Crawl Errors
A crawl error occurs when a search engine crawler is unable to reach a page on a website — this will prevent the page from appearing within search results. These errors could be due to site-wide or individual URL errors and may arise for several reasons. Our SEO Office Hours Notes below cover how Google Search deals with crawl errors, along with best practice guidance from Google for dealing with crawl errors.
Server Security Plugins Can Cause Unauthorised Errors
If Google Search Console is reporting a large number of unauthorised errors, it might be caused by a server configuration which is blocking Googlebot.
Crawl Errors Priority Metric includes Mixture of Signals
The priority metric for crawl errors in search console is a mixture of pages being returned in search results, included in Sitemaps, and if it has internal links.
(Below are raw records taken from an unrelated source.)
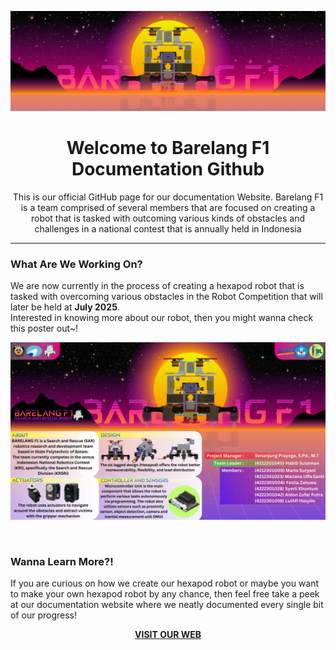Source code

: ![F1Banner](github/Banner.png)

<div align="center">
    <h1>Welcome to Barelang F1 Documentation Github</h1>
    <p></p>
</div>

<div align="center">
This is our official GitHub page for our documentation Website. 
Barelang F1 is a team comprised of several members that are focused on creating a robot that is tasked with outcoming various kinds of obstacles and challenges in a national contest that is annually held in Indonesia
</div>

---

### What Are We Working On?

We are now currently in the process of creating a hexapod robot that is tasked with overcoming various obstacles in the Robot Competition that will later be held at **July 2025**.
<br>
Interested in knowing more about our robot, then you might wanna check this poster out~! 
<br>

![F1Poster](github/F1Poster.png)

<br>

### Wanna Learn More?!

If you are curious on how we create our hexapod robot or maybe you want to make your own hexapod robot by any chance, then feel free take a peek at our documentation website where we neatly documented every single bit of our progress!

<div align="center">
  
  [**VISIT OUR WEB**](https://barelangf1.my.id) 
  
</div>



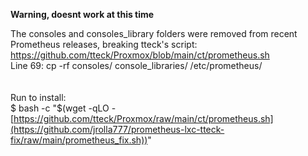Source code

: <b>Warning, doesnt work at this time</b>

The consoles and consoles_library folders were removed from recent Prometheus releases, breaking tteck's script: <br>
https://github.com/tteck/Proxmox/blob/main/ct/prometheus.sh <br>
Line 69: cp -rf consoles/ console_libraries/ /etc/prometheus/ <br>
<br><br>
Run to install:<br>
$ bash -c "$(wget -qLO - [https://github.com/tteck/Proxmox/raw/main/ct/prometheus.sh](https://github.com/jrolla777/prometheus-lxc-tteck-fix/raw/main/prometheus_fix.sh))"
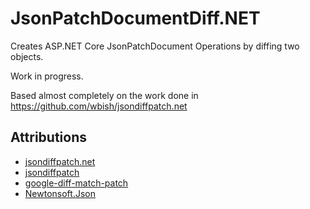 # JsonPatchDocumentDiff.NET

Creates ASP.NET Core JsonPatchDocument Operations by diffing two objects. 

Work in progress.

Based almost completely on the work done in https://github.com/wbish/jsondiffpatch.net

## Attributions
* [jsondiffpatch.net](https://github.com/wbish/jsondiffpatch.net)
* [jsondiffpatch](https://github.com/benjamine/jsondiffpatch)
* [google-diff-match-patch](https://code.google.com/archive/p/google-diff-match-patch/)
* [Newtonsoft.Json](https://www.nuget.org/packages/Newtonsoft.Json/)
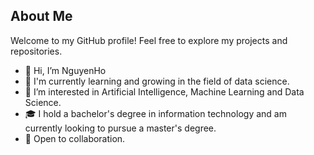 ## About Me
Welcome to my GitHub profile! Feel free to explore my projects and repositories.

-  👋 Hi, I’m NguyenHo
-  🌱 I'm currently learning and growing in the field of data science.
-  👀 I’m interested in Artificial Intelligence, Machine Learning and Data Science.
-  🎓 I hold a bachelor's degree in information technology and am currently looking to pursue a master's degree.
-  💼 Open to collaboration.
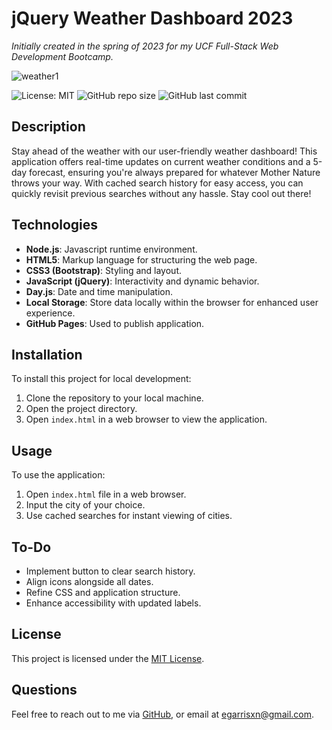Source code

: # jQuery Weather Dashboard 2023

_Initially created in the spring of 2023 for my UCF Full-Stack Web Development Bootcamp._

![weather1](https://github.com/egarrisxn/weather-dashboard/assets/126130230/37767232-0bf5-4b34-9314-bcf1977b53e3)

![License: MIT](https://img.shields.io/badge/License-MIT-yellow.svg) ![GitHub repo size](https://img.shields.io/github/repo-size/egarrisxn/jquery-weather-dashboard-2023) ![GitHub last commit](https://img.shields.io/github/last-commit/egarrisxn/jquery-weather-dashboard-2023)

## Description

Stay ahead of the weather with our user-friendly weather dashboard! This application offers real-time updates on current weather conditions and a 5-day forecast, ensuring you're always prepared for whatever Mother Nature throws your way. With cached search history for easy access, you can quickly revisit previous searches without any hassle. Stay cool out there!

## Technologies

- **Node.js**: Javascript runtime environment.
- **HTML5**: Markup language for structuring the web page.
- **CSS3 (Bootstrap)**: Styling and layout.
- **JavaScript (jQuery)**: Interactivity and dynamic behavior.
- **Day.js**: Date and time manipulation.
- **Local Storage**: Store data locally within the browser for enhanced user experience.
- **GitHub Pages**: Used to publish application.

## Installation

To install this project for local development:

1. Clone the repository to your local machine.
2. Open the project directory.
3. Open `index.html` in a web browser to view the application.

## Usage

To use the application:

1. Open `index.html` file in a web browser.
2. Input the city of your choice.
3. Use cached searches for instant viewing of cities.

## To-Do

- Implement button to clear search history.
- Align icons alongside all dates.
- Refine CSS and application structure.
- Enhance accessibility with updated labels.

## License

This project is licensed under the [MIT License](LICENSE).

## Questions

Feel free to reach out to me via [GitHub](https://github.com/EGARRISXN), or email at egarrisxn@gmail.com.
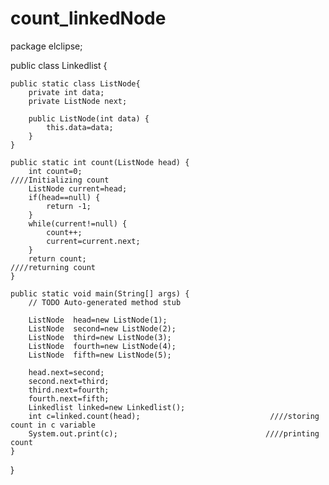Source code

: # count_linkedNode

package elclipse;

public class Linkedlist {

	public static class ListNode{
		private int data;
		private ListNode next;

		public ListNode(int data) {
			this.data=data;
		}
	}

	public static int count(ListNode head) {
		int count=0;                                           ////Initializing count
		ListNode current=head;
		if(head==null) {
			return -1;
		}
		while(current!=null) {
			count++;
			current=current.next;
		}
		return count;                                          ////returning count
	}

	public static void main(String[] args) {
		// TODO Auto-generated method stub

		ListNode  head=new ListNode(1);
		ListNode  second=new ListNode(2);
		ListNode  third=new ListNode(3);
		ListNode  fourth=new ListNode(4);
		ListNode  fifth=new ListNode(5);

		head.next=second;
		second.next=third;
		third.next=fourth;
		fourth.next=fifth;
		Linkedlist linked=new Linkedlist();
		int c=linked.count(head);                             ////storing count in c variable
		System.out.print(c);                                 ////printing count
	}

}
The higher the priority are the ones Google thinks might have content which Google wants to index.
s Are Recrawled Periodically
Google will remember your 404 URLs for a long time, and periodically recrawl them to see if they are still 404. These will be reported in search console, but are perfectly fine.
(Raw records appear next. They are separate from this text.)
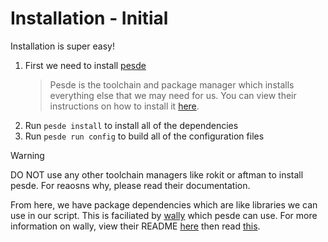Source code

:# Installation - Initial

Installation is super easy!

1. First we need to install [pesde](https://docs.pesde.dev/installation/)
   > Pesde is the toolchain and package manager which installs everything else that we may need for us. You can view their instructions on how to install it [here](https://docs.pesde.dev/installation/).
2. Run `pesde install` to install all of the dependencies
3. Run `pesde run config` to build all of the configuration files

> [!WARNING]
> DO NOT use any other toolchain managers like rokit or aftman to install pesde. For reaosns why, please read their documentation.

From here, we have package dependencies which are like libraries we can use in our script. This is faciliated by [wally](https://github.com/UpliftGames/wally) which pesde can use. For more information on wally, view their README [here](https://github.com/UpliftGames/wally/blob/main/README.md) then read [this](https://docs.pesde.dev/guides/dependencies/#wally-dependencies).
 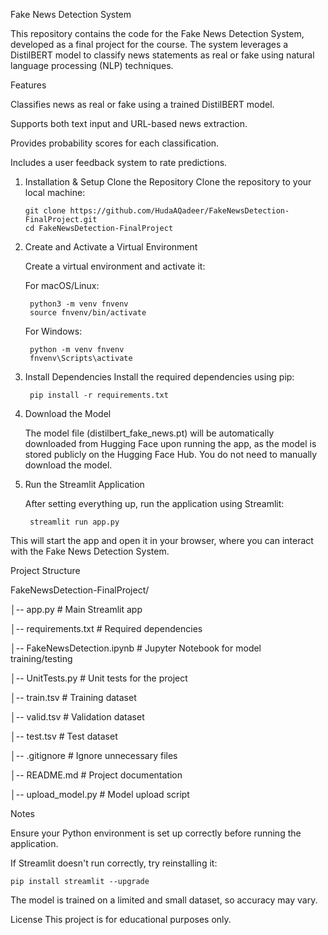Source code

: Fake News Detection System

This repository contains the code for the Fake News Detection System, developed as a final project for the course. The system leverages a DistilBERT model to classify news statements as real or fake using natural language processing (NLP) techniques.

Features

Classifies news as real or fake using a trained DistilBERT model.

Supports both text input and URL-based news extraction.

Provides probability scores for each classification.

Includes a user feedback system to rate predictions.



1. Installation & Setup
   Clone the Repository Clone the repository to your local machine:

    
       git clone https://github.com/HudaAQadeer/FakeNewsDetection-FinalProject.git
       cd FakeNewsDetection-FinalProject


2. Create and Activate a Virtual Environment

   
   Create a virtual environment and activate it:

   For macOS/Linux:
        
        python3 -m venv fnvenv
        source fnvenv/bin/activate

   For Windows:
        
        python -m venv fnvenv
        fnvenv\Scripts\activate

   

4. Install Dependencies
   Install the required dependencies using pip:

        pip install -r requirements.txt


5. Download the Model

    The model file (distilbert_fake_news.pt) will be automatically downloaded from Hugging Face upon running the app, as the model is stored publicly on the Hugging Face Hub. You do not need to manually download the model.

6. Run the Streamlit Application

    After setting everything up, run the application using Streamlit:

        streamlit run app.py

This will start the app and open it in your browser, where you can interact with the Fake News Detection System.

Project Structure

FakeNewsDetection-FinalProject/

│-- app.py                  # Main Streamlit app

│-- requirements.txt        # Required dependencies

│-- FakeNewsDetection.ipynb # Jupyter Notebook for model training/testing

│-- UnitTests.py            # Unit tests for the project

│-- train.tsv               # Training dataset

│-- valid.tsv               # Validation dataset

│-- test.tsv                # Test dataset

│-- .gitignore              # Ignore unnecessary files

│-- README.md               # Project documentation

│-- upload_model.py         # Model upload script


Notes

Ensure your Python environment is set up correctly before running the application.

If Streamlit doesn't run correctly, try reinstalling it:

    pip install streamlit --upgrade

The model is trained on a limited and small dataset, so accuracy may vary.

License
This project is for educational purposes only.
Redirect Chains Slow Crawling
Redirect chains cause latency which can slow down crawling, particularly if there are more than 5 steps which will be rescheduled to be crawled later.
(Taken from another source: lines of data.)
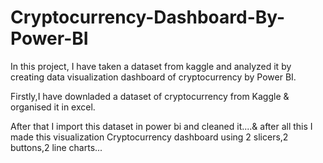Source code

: # Cryptocurrency-Dashboard-By-Power-BI
In this project, I have taken a dataset from kaggle and analyzed it by creating data visualization dashboard of cryptocurrency by Power BI.

Firstly,I have downladed a dataset of cryptocurrency from Kaggle & organised it in excel.

After that I import this dataset in power bi and cleaned it....& after all this I made this visualization Cryptocurrency dashboard using 2 slicers,2 buttons,2 line charts...

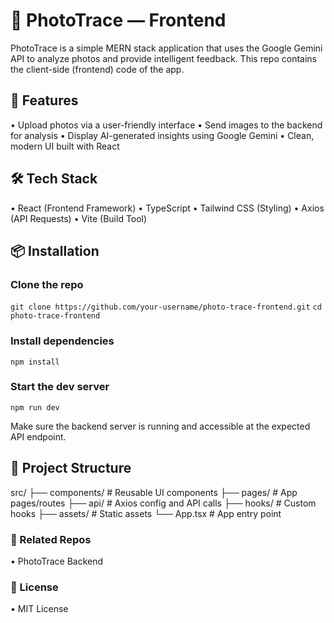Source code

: # 📸 PhotoTrace — Frontend

PhotoTrace is a simple MERN stack application that uses the Google Gemini API to analyze photos and provide intelligent feedback.
This repo contains the client-side (frontend) code of the app.

## 🚀 Features
  •	Upload photos via a user-friendly interface
  •	Send images to the backend for analysis
  •	Display AI-generated insights using Google Gemini
  •	Clean, modern UI built with React

## 🛠️ Tech Stack
  •	React (Frontend Framework)
  •	TypeScript
  •	Tailwind CSS (Styling)
  •	Axios (API Requests)
  •	Vite (Build Tool)

## 📦 Installation

### Clone the repo
`git clone https://github.com/your-username/photo-trace-frontend.git`
`cd photo-trace-frontend`

### Install dependencies
`npm install`

### Start the dev server
`npm run dev`

Make sure the backend server is running and accessible at the expected API endpoint.

## 📁 Project Structure

src/
├── components/      # Reusable UI components
├── pages/           # App pages/routes
├── api/             # Axios config and API calls
├── hooks/           # Custom hooks
├── assets/          # Static assets
└── App.tsx          # App entry point

### 🔗 Related Repos
  •	PhotoTrace Backend

### 📄 License

  •	MIT License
Only Disallowed Scripts Which Affect Content Are an Issue
Disallowed scripts which are flagged as errors are only an issue if they affect the displaying of content you want indexed, otherwise it’s OK to leave them disallowed.
Google Queues Large Volumes of New URLs
If Google discovers a part of your site with a large number of new URLs, it may queue the URLs, generate a Search Console error, but continue to crawl the queued URLs over an extended period.
Crawl Errors are not a Quality Metric
Google considers crawl errors to be technical response, and aren’t considered a quality metric which would impact rankings.
URL Issues Create Duplicate Pages
Duplicate URLs from inconsistent ordering, case inconstistency, and session IDs can be fixed with canonical tags if the issue is minor, but it still creates crawling issues if there are many instances.